**RECORDED DATA:**
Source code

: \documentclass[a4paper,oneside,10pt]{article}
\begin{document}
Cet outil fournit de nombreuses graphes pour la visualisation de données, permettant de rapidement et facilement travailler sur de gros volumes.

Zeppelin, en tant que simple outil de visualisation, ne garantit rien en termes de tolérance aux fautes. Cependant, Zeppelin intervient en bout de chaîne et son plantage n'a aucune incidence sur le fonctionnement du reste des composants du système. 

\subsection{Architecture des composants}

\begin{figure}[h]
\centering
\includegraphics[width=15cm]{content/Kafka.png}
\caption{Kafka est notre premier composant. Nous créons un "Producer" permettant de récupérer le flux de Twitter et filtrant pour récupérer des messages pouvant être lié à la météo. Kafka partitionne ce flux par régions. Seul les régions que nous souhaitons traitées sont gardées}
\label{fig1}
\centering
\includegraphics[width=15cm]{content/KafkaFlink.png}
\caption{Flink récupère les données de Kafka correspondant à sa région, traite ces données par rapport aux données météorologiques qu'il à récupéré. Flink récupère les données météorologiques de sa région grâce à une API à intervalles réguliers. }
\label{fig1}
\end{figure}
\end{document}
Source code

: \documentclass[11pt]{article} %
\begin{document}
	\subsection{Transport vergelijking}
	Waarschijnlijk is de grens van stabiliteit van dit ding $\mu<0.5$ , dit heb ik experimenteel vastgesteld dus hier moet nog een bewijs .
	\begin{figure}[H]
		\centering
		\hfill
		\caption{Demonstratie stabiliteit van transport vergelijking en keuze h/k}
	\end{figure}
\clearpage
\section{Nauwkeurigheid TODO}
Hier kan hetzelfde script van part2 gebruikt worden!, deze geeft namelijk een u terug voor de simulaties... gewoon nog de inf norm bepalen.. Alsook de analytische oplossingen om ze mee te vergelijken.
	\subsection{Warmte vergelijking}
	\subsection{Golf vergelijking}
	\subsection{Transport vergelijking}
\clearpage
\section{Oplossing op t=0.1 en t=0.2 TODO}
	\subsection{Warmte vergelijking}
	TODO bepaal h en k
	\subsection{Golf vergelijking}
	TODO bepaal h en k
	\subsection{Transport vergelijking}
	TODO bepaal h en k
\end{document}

**BRIEF:**
Each of the records should be written out precisely as given.

**FINISHED EXERCISE:**
Source code

: \documentclass[a4paper,oneside,10pt]{article}
\begin{document}
Cet outil fournit de nombreuses graphes pour la visualisation de données, permettant de rapidement et facilement travailler sur de gros volumes.

Zeppelin, en tant que simple outil de visualisation, ne garantit rien en termes de tolérance aux fautes. Cependant, Zeppelin intervient en bout de chaîne et son plantage n'a aucune incidence sur le fonctionnement du reste des composants du système. 

\subsection{Architecture des composants}

\begin{figure}[h]
\centering
\includegraphics[width=15cm]{content/Kafka.png}
\caption{Kafka est notre premier composant. Nous créons un "Producer" permettant de récupérer le flux de Twitter et filtrant pour récupérer des messages pouvant être lié à la météo. Kafka partitionne ce flux par régions. Seul les régions que nous souhaitons traitées sont gardées}
\label{fig1}
\centering
\includegraphics[width=15cm]{content/KafkaFlink.png}
\caption{Flink récupère les données de Kafka correspondant à sa région, traite ces données par rapport aux données météorologiques qu'il à récupéré. Flink récupère les données météorologiques de sa région grâce à une API à intervalles réguliers. }
\label{fig1}
\end{figure}
\end{document}
Source code

: \documentclass[11pt]{article} %
\begin{document}
	\subsection{Transport vergelijking}
	Waarschijnlijk is de grens van stabiliteit van dit ding $\mu<0.5$ , dit heb ik experimenteel vastgesteld dus hier moet nog een bewijs .
	\begin{figure}[H]
		\centering
		\hfill
		\caption{Demonstratie stabiliteit van transport vergelijking en keuze h/k}
	\end{figure}
\clearpage
\section{Nauwkeurigheid TODO}
Hier kan hetzelfde script van part2 gebruikt worden!, deze geeft namelijk een u terug voor de simulaties... gewoon nog de inf norm bepalen.. Alsook de analytische oplossingen om ze mee te vergelijken.
	\subsection{Warmte vergelijking}
	\subsection{Golf vergelijking}
	\subsection{Transport vergelijking}
\clearpage
\section{Oplossing op t=0.1 en t=0.2 TODO}
	\subsection{Warmte vergelijking}
	TODO bepaal h en k
	\subsection{Golf vergelijking}
	TODO bepaal h en k
	\subsection{Transport vergelijking}
	TODO bepaal h en k
\end{document}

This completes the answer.